DIRECTIONS
No record may be omitted; give all of them again exactly.

Collected data:
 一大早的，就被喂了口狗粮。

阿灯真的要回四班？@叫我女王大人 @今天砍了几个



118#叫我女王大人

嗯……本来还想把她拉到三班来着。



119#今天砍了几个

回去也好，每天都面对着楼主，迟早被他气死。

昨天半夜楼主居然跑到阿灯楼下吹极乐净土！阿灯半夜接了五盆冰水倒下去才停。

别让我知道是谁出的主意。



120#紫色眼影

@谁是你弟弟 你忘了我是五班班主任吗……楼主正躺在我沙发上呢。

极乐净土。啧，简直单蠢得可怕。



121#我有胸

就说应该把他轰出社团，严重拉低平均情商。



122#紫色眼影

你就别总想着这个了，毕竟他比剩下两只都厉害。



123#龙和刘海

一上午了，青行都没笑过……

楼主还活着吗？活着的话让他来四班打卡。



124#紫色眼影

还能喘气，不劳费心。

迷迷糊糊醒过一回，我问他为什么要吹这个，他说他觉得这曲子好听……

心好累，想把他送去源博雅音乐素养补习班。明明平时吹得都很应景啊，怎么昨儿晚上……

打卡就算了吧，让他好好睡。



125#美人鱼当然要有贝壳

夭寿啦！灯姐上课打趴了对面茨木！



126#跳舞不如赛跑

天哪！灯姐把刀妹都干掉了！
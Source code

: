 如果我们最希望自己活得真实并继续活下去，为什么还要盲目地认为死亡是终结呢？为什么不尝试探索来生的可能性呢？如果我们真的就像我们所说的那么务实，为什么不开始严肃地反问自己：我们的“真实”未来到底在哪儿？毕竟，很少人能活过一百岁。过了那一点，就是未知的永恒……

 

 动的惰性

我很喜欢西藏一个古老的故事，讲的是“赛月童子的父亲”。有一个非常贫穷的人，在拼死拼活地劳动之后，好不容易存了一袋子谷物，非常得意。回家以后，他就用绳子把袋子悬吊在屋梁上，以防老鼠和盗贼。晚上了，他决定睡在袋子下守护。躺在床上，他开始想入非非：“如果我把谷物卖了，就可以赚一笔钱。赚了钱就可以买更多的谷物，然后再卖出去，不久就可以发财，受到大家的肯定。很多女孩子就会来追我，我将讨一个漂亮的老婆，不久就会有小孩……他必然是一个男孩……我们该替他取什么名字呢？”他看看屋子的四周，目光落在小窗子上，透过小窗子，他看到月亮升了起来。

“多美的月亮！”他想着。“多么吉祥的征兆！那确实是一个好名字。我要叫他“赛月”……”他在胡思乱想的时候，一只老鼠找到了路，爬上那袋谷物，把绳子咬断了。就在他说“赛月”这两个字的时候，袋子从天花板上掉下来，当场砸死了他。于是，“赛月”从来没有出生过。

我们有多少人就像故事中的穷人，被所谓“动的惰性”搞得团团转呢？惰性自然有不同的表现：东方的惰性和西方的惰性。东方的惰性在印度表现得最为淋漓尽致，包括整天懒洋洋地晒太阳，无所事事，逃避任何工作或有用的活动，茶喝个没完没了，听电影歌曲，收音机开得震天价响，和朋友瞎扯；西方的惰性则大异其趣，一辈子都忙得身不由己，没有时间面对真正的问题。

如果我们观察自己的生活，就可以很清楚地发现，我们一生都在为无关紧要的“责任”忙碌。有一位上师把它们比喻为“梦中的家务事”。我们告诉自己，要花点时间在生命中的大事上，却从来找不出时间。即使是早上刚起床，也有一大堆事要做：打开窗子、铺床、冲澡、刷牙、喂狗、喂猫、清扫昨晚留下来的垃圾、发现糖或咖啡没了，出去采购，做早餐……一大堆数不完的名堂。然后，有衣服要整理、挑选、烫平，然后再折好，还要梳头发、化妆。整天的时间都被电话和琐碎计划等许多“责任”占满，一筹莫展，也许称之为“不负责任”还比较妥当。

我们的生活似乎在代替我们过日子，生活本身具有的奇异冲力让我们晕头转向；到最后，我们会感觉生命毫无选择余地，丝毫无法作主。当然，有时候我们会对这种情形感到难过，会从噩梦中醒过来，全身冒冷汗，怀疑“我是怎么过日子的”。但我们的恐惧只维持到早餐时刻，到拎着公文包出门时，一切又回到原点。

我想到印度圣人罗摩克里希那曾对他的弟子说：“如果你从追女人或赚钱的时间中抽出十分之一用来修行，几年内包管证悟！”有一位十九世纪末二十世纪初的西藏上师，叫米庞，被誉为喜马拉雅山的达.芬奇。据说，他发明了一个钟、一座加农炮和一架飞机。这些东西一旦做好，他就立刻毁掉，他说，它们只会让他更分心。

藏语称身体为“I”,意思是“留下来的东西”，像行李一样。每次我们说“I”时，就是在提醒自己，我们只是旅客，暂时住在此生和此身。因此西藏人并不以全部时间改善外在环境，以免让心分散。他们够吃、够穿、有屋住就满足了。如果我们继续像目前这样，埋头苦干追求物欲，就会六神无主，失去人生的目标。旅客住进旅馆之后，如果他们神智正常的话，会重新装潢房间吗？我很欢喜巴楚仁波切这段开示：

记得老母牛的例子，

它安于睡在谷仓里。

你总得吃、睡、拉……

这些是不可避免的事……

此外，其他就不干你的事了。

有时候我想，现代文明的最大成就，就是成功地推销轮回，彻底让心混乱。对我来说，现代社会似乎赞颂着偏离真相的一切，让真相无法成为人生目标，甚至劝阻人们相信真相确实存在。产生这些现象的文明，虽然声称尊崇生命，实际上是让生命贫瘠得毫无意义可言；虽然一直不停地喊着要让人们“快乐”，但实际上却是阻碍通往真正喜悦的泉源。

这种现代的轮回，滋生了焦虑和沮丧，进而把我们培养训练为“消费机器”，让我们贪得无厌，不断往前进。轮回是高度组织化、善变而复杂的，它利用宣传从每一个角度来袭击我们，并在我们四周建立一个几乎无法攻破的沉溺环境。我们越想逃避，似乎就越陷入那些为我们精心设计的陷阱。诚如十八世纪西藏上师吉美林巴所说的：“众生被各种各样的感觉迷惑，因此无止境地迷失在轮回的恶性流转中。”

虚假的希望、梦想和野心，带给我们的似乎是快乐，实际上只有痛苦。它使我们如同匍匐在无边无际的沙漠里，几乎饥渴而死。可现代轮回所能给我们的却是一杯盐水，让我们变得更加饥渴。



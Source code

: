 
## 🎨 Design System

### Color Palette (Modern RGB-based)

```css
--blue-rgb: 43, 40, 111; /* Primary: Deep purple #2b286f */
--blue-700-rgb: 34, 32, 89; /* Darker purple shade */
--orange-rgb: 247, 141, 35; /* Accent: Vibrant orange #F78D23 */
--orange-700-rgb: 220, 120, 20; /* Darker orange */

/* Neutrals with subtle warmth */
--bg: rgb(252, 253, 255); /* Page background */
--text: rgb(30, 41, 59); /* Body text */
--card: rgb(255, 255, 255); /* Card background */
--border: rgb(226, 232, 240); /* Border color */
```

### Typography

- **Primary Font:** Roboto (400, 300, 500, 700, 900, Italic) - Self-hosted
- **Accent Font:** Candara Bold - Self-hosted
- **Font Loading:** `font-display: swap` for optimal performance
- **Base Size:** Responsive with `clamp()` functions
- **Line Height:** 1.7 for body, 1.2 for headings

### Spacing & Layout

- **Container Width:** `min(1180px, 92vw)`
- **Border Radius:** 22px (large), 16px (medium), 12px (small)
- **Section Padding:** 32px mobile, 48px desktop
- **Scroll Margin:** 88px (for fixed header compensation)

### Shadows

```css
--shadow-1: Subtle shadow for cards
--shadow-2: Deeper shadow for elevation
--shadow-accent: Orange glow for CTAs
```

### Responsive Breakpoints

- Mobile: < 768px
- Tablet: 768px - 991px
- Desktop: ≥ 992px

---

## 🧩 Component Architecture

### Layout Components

RESULT BELOW
 一大早的，就被喂了口狗粮。

阿灯真的要回四班？@叫我女王大人 @今天砍了几个



118#叫我女王大人

嗯……本来还想把她拉到三班来着。



119#今天砍了几个

回去也好，每天都面对着楼主，迟早被他气死。

昨天半夜楼主居然跑到阿灯楼下吹极乐净土！阿灯半夜接了五盆冰水倒下去才停。

别让我知道是谁出的主意。



120#紫色眼影

@谁是你弟弟 你忘了我是五班班主任吗……楼主正躺在我沙发上呢。

极乐净土。啧，简直单蠢得可怕。



121#我有胸

就说应该把他轰出社团，严重拉低平均情商。



122#紫色眼影

你就别总想着这个了，毕竟他比剩下两只都厉害。



123#龙和刘海

一上午了，青行都没笑过……

楼主还活着吗？活着的话让他来四班打卡。



124#紫色眼影

还能喘气，不劳费心。

迷迷糊糊醒过一回，我问他为什么要吹这个，他说他觉得这曲子好听……

心好累，想把他送去源博雅音乐素养补习班。明明平时吹得都很应景啊，怎么昨儿晚上……

打卡就算了吧，让他好好睡。



125#美人鱼当然要有贝壳

夭寿啦！灯姐上课打趴了对面茨木！



126#跳舞不如赛跑

天哪！灯姐把刀妹都干掉了！
Source code

: 如果我们最希望自己活得真实并继续活下去，为什么还要盲目地认为死亡是终结呢？为什么不尝试探索来生的可能性呢？如果我们真的就像我们所说的那么务实，为什么不开始严肃地反问自己：我们的“真实”未来到底在哪儿？毕竟，很少人能活过一百岁。过了那一点，就是未知的永恒……

 

 动的惰性

我很喜欢西藏一个古老的故事，讲的是“赛月童子的父亲”。有一个非常贫穷的人，在拼死拼活地劳动之后，好不容易存了一袋子谷物，非常得意。回家以后，他就用绳子把袋子悬吊在屋梁上，以防老鼠和盗贼。晚上了，他决定睡在袋子下守护。躺在床上，他开始想入非非：“如果我把谷物卖了，就可以赚一笔钱。赚了钱就可以买更多的谷物，然后再卖出去，不久就可以发财，受到大家的肯定。很多女孩子就会来追我，我将讨一个漂亮的老婆，不久就会有小孩……他必然是一个男孩……我们该替他取什么名字呢？”他看看屋子的四周，目光落在小窗子上，透过小窗子，他看到月亮升了起来。

“多美的月亮！”他想着。“多么吉祥的征兆！那确实是一个好名字。我要叫他“赛月”……”他在胡思乱想的时候，一只老鼠找到了路，爬上那袋谷物，把绳子咬断了。就在他说“赛月”这两个字的时候，袋子从天花板上掉下来，当场砸死了他。于是，“赛月”从来没有出生过。

我们有多少人就像故事中的穷人，被所谓“动的惰性”搞得团团转呢？惰性自然有不同的表现：东方的惰性和西方的惰性。东方的惰性在印度表现得最为淋漓尽致，包括整天懒洋洋地晒太阳，无所事事，逃避任何工作或有用的活动，茶喝个没完没了，听电影歌曲，收音机开得震天价响，和朋友瞎扯；西方的惰性则大异其趣，一辈子都忙得身不由己，没有时间面对真正的问题。

如果我们观察自己的生活，就可以很清楚地发现，我们一生都在为无关紧要的“责任”忙碌。有一位上师把它们比喻为“梦中的家务事”。我们告诉自己，要花点时间在生命中的大事上，却从来找不出时间。即使是早上刚起床，也有一大堆事要做：打开窗子、铺床、冲澡、刷牙、喂狗、喂猫、清扫昨晚留下来的垃圾、发现糖或咖啡没了，出去采购，做早餐……一大堆数不完的名堂。然后，有衣服要整理、挑选、烫平，然后再折好，还要梳头发、化妆。整天的时间都被电话和琐碎计划等许多“责任”占满，一筹莫展，也许称之为“不负责任”还比较妥当。

我们的生活似乎在代替我们过日子，生活本身具有的奇异冲力让我们晕头转向；到最后，我们会感觉生命毫无选择余地，丝毫无法作主。当然，有时候我们会对这种情形感到难过，会从噩梦中醒过来，全身冒冷汗，怀疑“我是怎么过日子的”。但我们的恐惧只维持到早餐时刻，到拎着公文包出门时，一切又回到原点。

我想到印度圣人罗摩克里希那曾对他的弟子说：“如果你从追女人或赚钱的时间中抽出十分之一用来修行，几年内包管证悟！”有一位十九世纪末二十世纪初的西藏上师，叫米庞，被誉为喜马拉雅山的达.芬奇。据说，他发明了一个钟、一座加农炮和一架飞机。这些东西一旦做好，他就立刻毁掉，他说，它们只会让他更分心。

藏语称身体为“I”,意思是“留下来的东西”，像行李一样。每次我们说“I”时，就是在提醒自己，我们只是旅客，暂时住在此生和此身。因此西藏人并不以全部时间改善外在环境，以免让心分散。他们够吃、够穿、有屋住就满足了。如果我们继续像目前这样，埋头苦干追求物欲，就会六神无主，失去人生的目标。旅客住进旅馆之后，如果他们神智正常的话，会重新装潢房间吗？我很欢喜巴楚仁波切这段开示：

记得老母牛的例子，

它安于睡在谷仓里。

你总得吃、睡、拉……

这些是不可避免的事……

此外，其他就不干你的事了。

有时候我想，现代文明的最大成就，就是成功地推销轮回，彻底让心混乱。对我来说，现代社会似乎赞颂着偏离真相的一切，让真相无法成为人生目标，甚至劝阻人们相信真相确实存在。产生这些现象的文明，虽然声称尊崇生命，实际上是让生命贫瘠得毫无意义可言；虽然一直不停地喊着要让人们“快乐”，但实际上却是阻碍通往真正喜悦的泉源。

这种现代的轮回，滋生了焦虑和沮丧，进而把我们培养训练为“消费机器”，让我们贪得无厌，不断往前进。轮回是高度组织化、善变而复杂的，它利用宣传从每一个角度来袭击我们，并在我们四周建立一个几乎无法攻破的沉溺环境。我们越想逃避，似乎就越陷入那些为我们精心设计的陷阱。诚如十八世纪西藏上师吉美林巴所说的：“众生被各种各样的感觉迷惑，因此无止境地迷失在轮回的恶性流转中。”

虚假的希望、梦想和野心，带给我们的似乎是快乐，实际上只有痛苦。它使我们如同匍匐在无边无际的沙漠里，几乎饥渴而死。可现代轮回所能给我们的却是一杯盐水，让我们变得更加饥渴。



Source code

: 
## 🎨 Design System

### Color Palette (Modern RGB-based)

```css
--blue-rgb: 43, 40, 111; /* Primary: Deep purple #2b286f */
--blue-700-rgb: 34, 32, 89; /* Darker purple shade */
--orange-rgb: 247, 141, 35; /* Accent: Vibrant orange #F78D23 */
--orange-700-rgb: 220, 120, 20; /* Darker orange */

/* Neutrals with subtle warmth */
--bg: rgb(252, 253, 255); /* Page background */
--text: rgb(30, 41, 59); /* Body text */
--card: rgb(255, 255, 255); /* Card background */
--border: rgb(226, 232, 240); /* Border color */
```

### Typography

- **Primary Font:** Roboto (400, 300, 500, 700, 900, Italic) - Self-hosted
- **Accent Font:** Candara Bold - Self-hosted
- **Font Loading:** `font-display: swap` for optimal performance
- **Base Size:** Responsive with `clamp()` functions
- **Line Height:** 1.7 for body, 1.2 for headings

### Spacing & Layout

- **Container Width:** `min(1180px, 92vw)`
- **Border Radius:** 22px (large), 16px (medium), 12px (small)
- **Section Padding:** 32px mobile, 48px desktop
- **Scroll Margin:** 88px (for fixed header compensation)

### Shadows

```css
--shadow-1: Subtle shadow for cards
--shadow-2: Deeper shadow for elevation
--shadow-accent: Orange glow for CTAs
```

### Responsive Breakpoints

- Mobile: < 768px
- Tablet: 768px - 991px
- Desktop: ≥ 992px

---

## 🧩 Component Architecture

### Layout Components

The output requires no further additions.